If Wa’el Zuaiter’s known to the audience at all, it’s for being the first assassination in Israel’s Operation Wrath of God, in response to the Munich Massacre in 1972, rather than for his hopes of translating the One Thousand and One Nights. It’s this Wa’el, a poet and lover of art opposed to harming anything, who’s the subject of this play.
The Mossad files on Zuaiter linking him to the terrorist group Black September have never been released: it’s presented as fact in Steven Spielberg’s Munich (2005), written by Tony Kushner, while two years after that, Emily Jacir’s art installation Material for a film which memorialises him was awarded the Venice Biennale’s Golden Lion. Many remain resolute that his death was a mistake.

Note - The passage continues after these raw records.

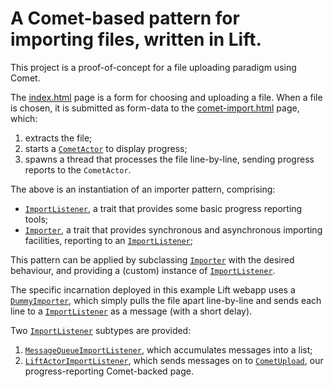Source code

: # A Comet-based pattern for importing files, written in Lift.

This project is a proof-of-concept for a file uploading paradigm using Comet.

The [index.html][index] page is a form for choosing and uploading a file. When a file is chosen, it is submitted as form-data to the [comet-import.html][comet-import] page, which:

1. extracts the file;
2. starts a [`CometActor`][comet-actor] to display progress;
3. spawns a thread that processes the file line-by-line, sending progress reports to the `CometActor`.

The above is an instantiation of an importer pattern, comprising:
 * [`ImportListener`][import-listener], a trait that provides some basic progress reporting tools;
 * [`Importer`][importer], a trait that provides synchronous and asynchronous importing facilities, reporting to an [`ImportListener`][import-listener];

This pattern can be applied by subclassing [`Importer`][importer] with the desired behaviour, and providing a (custom) instance of [`ImportListener`][import-listener].

The specific incarnation deployed in this example Lift webapp uses a [`DummyImporter`][dummy-importer], which simply pulls the file apart line-by-line and sends each line to a [`ImportListener`][import-listener] as a message (with a short delay). 

Two [`ImportListener`][import-listener] subtypes are provided: 
1. [`MessageQueueImportListener`][queue-listener], which accumulates messages into a list;
2. [`LiftActorImportListener`][actor-listener], which sends messages on to [`CometUpload`][comet-upload], our progress-reporting Comet-backed page.

[index]: https://github.com/junglebarry/CometImport/blob/master/src/main/webapp/index.html "index.html"
[comet-import]: https://github.com/junglebarry/CometImport/blob/master/src/main/webapp/comet-upload.html "comet-import.html"
[importer]: https://github.com/junglebarry/CometImport/blob/master/src/main/scala/com/untyped/cometupload/csv/Importer.scala "Importer"
[import-listener]: https://github.com/junglebarry/CometImport/blob/master/src/main/scala/com/untyped/cometupload/csv/ImportListener.scala "ImportListener"
[dummy-importer]: https://github.com/junglebarry/CometImport/blob/master/src/main/scala/com/untyped/cometupload/csv/DummyImporter.scala "DummyImporter"
[queue-listener]:  https://github.com/junglebarry/CometImport/blob/master/src/main/scala/com/untyped/cometupload/csv/MessageQueueImportListener.scala "MessageQueueImportListener"
[actor-listener]:  https://github.com/junglebarry/CometImport/blob/master/src/main/scala/com/untyped/cometupload/csv/LiftActorImportListener.scala "LiftActorImportListener"
[comet-upload]: https://github.com/junglebarry/CometImport/blob/master/src/main/scala/com/untyped/cometupload/comet/CometUpload.scala "CometUpload"
[comet-actor]: http://scala-tools.org/mvnsites-snapshots/liftweb/scaladocs/net/liftweb/http/CometActor.html "CometActor"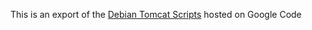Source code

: This is an export of the [Debian Tomcat Scripts](http://code.google.com/p/debian-tomcat-scripts/) hosted on Google Code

This dispute isn’t the subject of For A Palestinian. Performer Bilal Hasna and director Aaron Kilercioglu named their play after the book of essays, published by Wa’el Zuaiter’s partner Janet Venn-Brown, after his death. Accordingly, the play is for and about the man himself, and about love: primarily, the dramatised relationship between Janet and Wa’el in Rome, and Wa’el and Hasna’s own longing for a homeland changed, and out of reach.

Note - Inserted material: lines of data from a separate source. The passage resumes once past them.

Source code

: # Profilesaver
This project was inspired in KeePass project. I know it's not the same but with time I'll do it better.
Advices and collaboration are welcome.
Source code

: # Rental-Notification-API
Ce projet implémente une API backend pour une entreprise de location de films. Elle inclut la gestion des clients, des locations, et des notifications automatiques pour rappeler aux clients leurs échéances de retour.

Hasna has the physicality of an animated film, all on his own: larger than life, the characters seem to step on each others’ toes ceding the space to one other, as he flows between accents, ages and body types. He has broad fun with the national stereotypes of Wa’el’s European friends at his pensione and his wizened old landlady Mariuccia, in an closed-eye grimace. He gives you goosebumps just by hugging himself.
Rarely, Hasna stills, and we hear recordings of him with his dad, with a tracked down friend of Wa’el’s, or other members of the team, discussing Wa’el or making the play itself. A calm, sad, and sometimes mischievous score by Holly Khan accompanies him throughout, its moments of harp and flute most memorable.

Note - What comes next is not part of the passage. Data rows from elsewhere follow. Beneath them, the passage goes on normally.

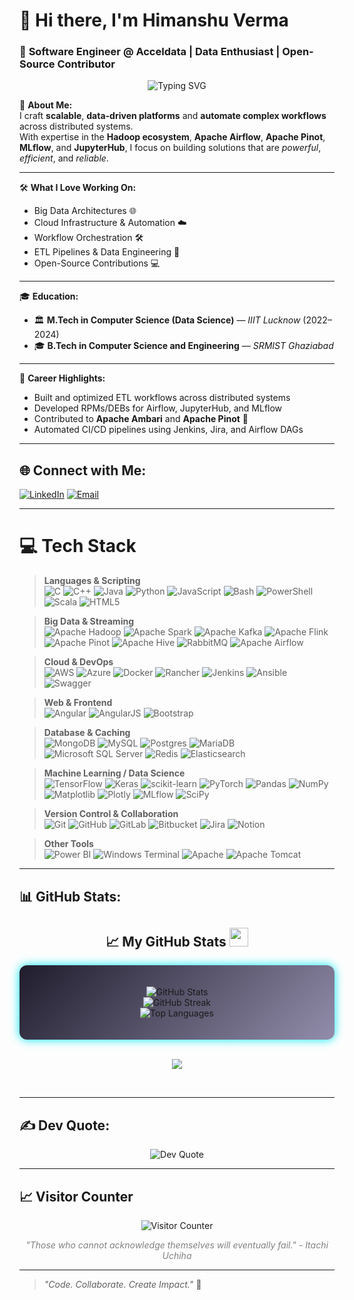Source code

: # 👋 Hi there, I'm **Himanshu Verma**  
### 🚀 **Software Engineer @ Acceldata** | **Data Enthusiast** | **Open-Source Contributor**

<div align="center">
  <img src="https://readme-typing-svg.herokuapp.com?font=Fira+Code&size=28&pause=1000&color=00BFFF&center=true&vCenter=true&width=900&lines=Software+Engineer+@+Acceldata;Big+Data+Architectures+%7C+Data+Science+Enthusiast;Open-Source+Contributor+%7C+Data+Geek;Building+Scalable+%26+Distributed+Systems;Let's+Code%2C+Collaborate+%26+Create+Impact+%F0%9F%92%BB" alt="Typing SVG" />
</div>

🚀 **About Me:**  
I craft **scalable**, **data-driven platforms** and **automate complex workflows** across distributed systems.  
With expertise in the **Hadoop ecosystem**, **Apache Airflow**, **Apache Pinot**, **MLflow**, and **JupyterHub**, I focus on building solutions that are *powerful*, *efficient*, and *reliable*.

---

🛠️ **What I Love Working On:**
- Big Data Architectures 🌐
- Cloud Infrastructure & Automation ☁️
- Workflow Orchestration 🛠️
- ETL Pipelines & Data Engineering 🔄
- Open-Source Contributions 💻

---

🎓 **Education:**
- 🏛️ **M.Tech in Computer Science (Data Science)** — *IIIT Lucknow* (2022–2024)
- 🎓 **B.Tech in Computer Science and Engineering** — *SRMIST Ghaziabad*

---

🌟 **Career Highlights:**
- Built and optimized ETL workflows across distributed systems
- Developed RPMs/DEBs for Airflow, JupyterHub, and MLflow
- Contributed to **Apache Ambari** and **Apache Pinot** 🚀
- Automated CI/CD pipelines using Jenkins, Jira, and Airflow DAGs

---

## 🌐 Connect with Me:
[![LinkedIn](https://img.shields.io/badge/LinkedIn-%230077B5.svg?style=for-the-badge&logo=linkedin&logoColor=white)](https://www.linkedin.com/in/himanshu-verma-822a07286/)
[![Email](https://img.shields.io/badge/Email-D14836?style=for-the-badge&logo=gmail&logoColor=white)](mailto:sunny.verma.mh@gmail.com)


---

# 💻 Tech Stack

> **Languages & Scripting**  
![C](https://img.shields.io/badge/c-%2300599C.svg?style=for-the-badge&logo=c&logoColor=white) 
![C++](https://img.shields.io/badge/c++-%2300599C.svg?style=for-the-badge&logo=cplusplus&logoColor=white) 
![Java](https://img.shields.io/badge/java-%23ED8B00.svg?style=for-the-badge&logo=openjdk&logoColor=white) 
![Python](https://img.shields.io/badge/python-3670A0?style=for-the-badge&logo=python&logoColor=ffdd54) 
![JavaScript](https://img.shields.io/badge/javascript-%23323330.svg?style=for-the-badge&logo=javascript&logoColor=%23F7DF1E) 
![Bash](https://img.shields.io/badge/bash_script-%23121011.svg?style=for-the-badge&logo=gnu-bash&logoColor=white) 
![PowerShell](https://img.shields.io/badge/PowerShell-%235391FE.svg?style=for-the-badge&logo=powershell&logoColor=white) 
![Scala](https://img.shields.io/badge/scala-%23DC322F.svg?style=for-the-badge&logo=scala&logoColor=white) 
![HTML5](https://img.shields.io/badge/html5-%23E34F26.svg?style=for-the-badge&logo=html5&logoColor=white)

> **Big Data & Streaming**  
![Apache Hadoop](https://img.shields.io/badge/Apache%20Hadoop-66CCFF?style=for-the-badge&logo=apachehadoop&logoColor=black) 
![Apache Spark](https://img.shields.io/badge/Apache%20Spark-FDEE21?style=for-the-badge&logo=apachespark&logoColor=black) 
![Apache Kafka](https://img.shields.io/badge/Apache%20Kafka-000?style=for-the-badge&logo=apachekafka) 
![Apache Flink](https://img.shields.io/badge/Apache%20Flink-E6526F?style=for-the-badge&logo=Apache%20Flink&logoColor=white) 
![Apache Pinot](https://img.shields.io/badge/Apache%20Pinot-000000?style=for-the-badge) 
![Apache Hive](https://img.shields.io/badge/Apache%20Hive-FDEE21?style=for-the-badge&logo=apachehive&logoColor=black) 
![RabbitMQ](https://img.shields.io/badge/rabbitmq-FF6600?style=for-the-badge&logo=rabbitmq&logoColor=white) 
![Apache Airflow](https://img.shields.io/badge/Apache%20Airflow-017CEE?style=for-the-badge&logo=Apache%20Airflow&logoColor=white)

> **Cloud & DevOps**  
![AWS](https://img.shields.io/badge/AWS-%23FF9900.svg?style=for-the-badge&logo=amazonaws&logoColor=white) 
![Azure](https://img.shields.io/badge/Azure-0078D4?style=for-the-badge&logo=microsoftazure&logoColor=white) 
![Docker](https://img.shields.io/badge/docker-%230db7ed.svg?style=for-the-badge&logo=docker&logoColor=white) 
![Rancher](https://img.shields.io/badge/rancher-%230075A8.svg?style=for-the-badge&logo=rancher&logoColor=white) 
![Jenkins](https://img.shields.io/badge/jenkins-%232C5263.svg?style=for-the-badge&logo=jenkins&logoColor=white) 
![Ansible](https://img.shields.io/badge/ansible-%231A1918.svg?style=for-the-badge&logo=ansible&logoColor=white) 
![Swagger](https://img.shields.io/badge/-Swagger-%23Clojure?style=for-the-badge&logo=swagger&logoColor=white)

> **Web & Frontend**  
![Angular](https://img.shields.io/badge/angular-%23DD0031.svg?style=for-the-badge&logo=angular&logoColor=white) 
![AngularJS](https://img.shields.io/badge/angular.js-%23E23237.svg?style=for-the-badge&logo=angularjs&logoColor=white) 
![Bootstrap](https://img.shields.io/badge/bootstrap-%238511FA.svg?style=for-the-badge&logo=bootstrap&logoColor=white)

> **Database & Caching**  
![MongoDB](https://img.shields.io/badge/MongoDB-%234ea94b.svg?style=for-the-badge&logo=mongodb&logoColor=white) 
![MySQL](https://img.shields.io/badge/mysql-4479A1.svg?style=for-the-badge&logo=mysql&logoColor=white) 
![Postgres](https://img.shields.io/badge/postgres-%23316192.svg?style=for-the-badge&logo=postgresql&logoColor=white) 
![MariaDB](https://img.shields.io/badge/MariaDB-003545?style=for-the-badge&logo=mariadb&logoColor=white) 
![Microsoft SQL Server](https://img.shields.io/badge/Microsoft%20SQL%20Server-CC2927?style=for-the-badge&logo=microsoft%20sql%20server&logoColor=white) 
![Redis](https://img.shields.io/badge/redis-%23DD0031.svg?style=for-the-badge&logo=redis&logoColor=white) 
![Elasticsearch](https://img.shields.io/badge/elasticsearch-%230377CC.svg?style=for-the-badge&logo=elasticsearch&logoColor=white)

> **Machine Learning / Data Science**  
![TensorFlow](https://img.shields.io/badge/TensorFlow-%23FF6F00.svg?style=for-the-badge&logo=TensorFlow&logoColor=white) 
![Keras](https://img.shields.io/badge/Keras-%23D00000.svg?style=for-the-badge&logo=Keras&logoColor=white) 
![scikit-learn](https://img.shields.io/badge/scikit--learn-%23F7931E.svg?style=for-the-badge&logo=scikit-learn&logoColor=white) 
![PyTorch](https://img.shields.io/badge/PyTorch-%23EE4C2C.svg?style=for-the-badge&logo=PyTorch&logoColor=white) 
![Pandas](https://img.shields.io/badge/pandas-%23150458.svg?style=for-the-badge&logo=pandas&logoColor=white) 
![NumPy](https://img.shields.io/badge/numpy-%23013243.svg?style=for-the-badge&logo=numpy&logoColor=white) 
![Matplotlib](https://img.shields.io/badge/Matplotlib-%23ffffff.svg?style=for-the-badge&logo=Matplotlib&logoColor=black) 
![Plotly](https://img.shields.io/badge/Plotly-%233F4F75.svg?style=for-the-badge&logo=plotly&logoColor=white) 
![MLflow](https://img.shields.io/badge/mlflow-%23d9ead3.svg?style=for-the-badge&logo=numpy&logoColor=blue) 
![SciPy](https://img.shields.io/badge/SciPy-%230C55A5.svg?style=for-the-badge&logo=scipy&logoColor=white)

> **Version Control & Collaboration**  
![Git](https://img.shields.io/badge/git-%23F05033.svg?style=for-the-badge&logo=git&logoColor=white) 
![GitHub](https://img.shields.io/badge/github-%23121011.svg?style=for-the-badge&logo=github&logoColor=white) 
![GitLab](https://img.shields.io/badge/gitlab-%23181717.svg?style=for-the-badge&logo=gitlab&logoColor=white) 
![Bitbucket](https://img.shields.io/badge/bitbucket-%230047B3.svg?style=for-the-badge&logo=bitbucket&logoColor=white) 
![Jira](https://img.shields.io/badge/jira-%230A0FFF.svg?style=for-the-badge&logo=jira&logoColor=white) 
![Notion](https://img.shields.io/badge/Notion-%23000000.svg?style=for-the-badge&logo=notion&logoColor=white)

> **Other Tools**  
![Power BI](https://img.shields.io/badge/power_bi-F2C811?style=for-the-badge&logo=powerbi&logoColor=black) 
![Windows Terminal](https://img.shields.io/badge/Windows%20Terminal-%234D4D4D.svg?style=for-the-badge&logo=windows-terminal&logoColor=white) 
![Apache](https://img.shields.io/badge/apache-%23D42029.svg?style=for-the-badge&logo=apache&logoColor=white) 
![Apache Tomcat](https://img.shields.io/badge/apache%20tomcat-%23F8DC75.svg?style=for-the-badge&logo=apache-tomcat&logoColor=black)

---
## 📊 GitHub Stats:

<h2 align="center">
  📈 My GitHub Stats <img src="https://media.giphy.com/media/hvRJCLFzcasrR4ia7z/giphy.gif" width="30px">
</h2>

<div align="center" style="padding:20px; background:linear-gradient(135deg, #1f1c2c, #928dab); border-radius:12px; box-shadow: 0 0 15px #03e9f4;">
  
  ![GitHub Stats](https://github-readme-stats.vercel.app/api?username=userhimanshuverma&show_icons=true&theme=tokyonight&hide_border=false&count_private=true)  
  ![GitHub Streak](https://streak-stats.demolab.com/?user=userhimanshuverma&theme=tokyonight&hide_border=false)  
  ![Top Languages](https://github-readme-stats.vercel.app/api/top-langs/?username=userhimanshuverma&layout=compact&theme=tokyonight&hide_border=false)

</div>

<br/>

<p align="center">
  <img src="https://github-profile-trophy.vercel.app/?username=userhimanshuverma&theme=tokyonight&no-frame=true&margin-w=5" />
</p>

<br/>

---

## ✍️ Dev Quote:

<div align="center">

![Dev Quote](https://quotes-github-readme.vercel.app/api?type=vertical&theme=merko)

</div>

---
## 📈 Visitor Counter
<p align="center">
  <img src="https://count.getloli.com/get/@userhimanshuverma?theme=rule34" alt="Visitor Counter" />
</p>

<p align="center" style="font-style: italic; color: gray;">
  "Those who cannot acknowledge themselves will eventually fail." - Itachi Uchiha
</p>

---

> *"Code. Collaborate. Create Impact."* 🌟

Hasna’s own background, as a young Palestinian of the diaspora who has never lived there, is an enlivening strand of the play running alongside, coming to the forefront at its close: he’s eager to find similarities between himself and Zuaiter, and notes the deferential treatment he and his family receive travelling to Palestine for a family wedding. The writing is compassionate and forceful throughout, though its end is perhaps slightly extended and over-emphatic. We understand so clearly where Hasna and Kilercioglu are coming from already.
The set design by Jida Akil is like an abstracted sketch of Wa’el’s story – piles and mobiles of orange slices, an orange frame, blue fabric – and contains little secrets. Ros Chase’s lighting is a masterclass in how to light a small space, utterly responsive and choosing colours wisely from a wide palette, not just orange. When she drains that colour away for what feels like the first time, as the Palestine cause loses public sympathy in Italy at the Munich Massacre, the black walls of the Camden People’s Theatre reassert themselves around Hasna hopelessly.
Hasna and Kilercioglu don’t let it end there in that darkness, pulling Wa’el and Hasna’s threads together to make a stab at hope for the future, partially through the telling this story. Clutching the book with the voices of those who made the show around him, Hasna barely seems alone onstage at all.